The model was specifically developed for the problem at hand, which is to determine whether a news article is reliable or not. Therefore, we have a binary classification problem. A stacked sequential neural network was used for this purpose.
In total, there are 4 layers:
- Embedding
This layer creates the embedding layer of the model, where the vocabulary size and maximum sequence length are determined. This assigns values close to tokens with similar meanings. - Conv1D
This is the convolutional layer that applies batch-wise model learning to better identify sequence characteristics.

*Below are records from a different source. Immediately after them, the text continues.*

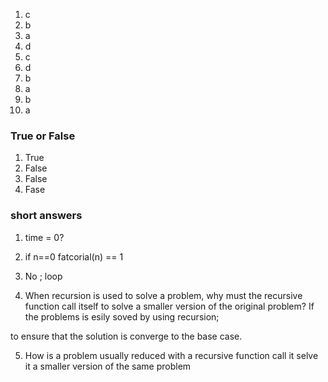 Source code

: 1. c
2. b
3. a
4. d
5. c
6. d
7. b
8. a
9. b
10. a

### True or False
1. True
2. False
3. False
4. Fase

### short answers
1. time = 0?
2. if n==0 fatcorial(n) == 1
3. No ; loop

4. When recursion is used to solve a problem, why must the recursive function call itself 
to solve a smaller version of the original problem?
If the problems is esily soved by using recursion;

to ensure that the solution is converge to the base case.

5. How is a problem usually reduced with a recursive function
call it selve it a smaller version of the same problem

It is configured to use 16 filters of size 5 and the ReLU (Rectified Linear Unit) activation function for neuron activation. - GlobalMaxPool1D
This layer creates the global pooling layer, which returns only the maximum value for each batch to further emphasize sequence characteristics and reduce the output dimension. - Dense
Finally, the dense layer is created, configured with 1 unit and activated by the sigmoid function, which returns binary values (0 or 1) to determine the news article’s reliability.
It’s worth noting that a RandomSearch was performed to find the best parameters for our specific model. Since this is a time and computationally intensive process, it was carried out in a separate notebook from this project to make this step more practical and straightforward.
Next, we have the construction, training, and printing of the characteristics of the final model.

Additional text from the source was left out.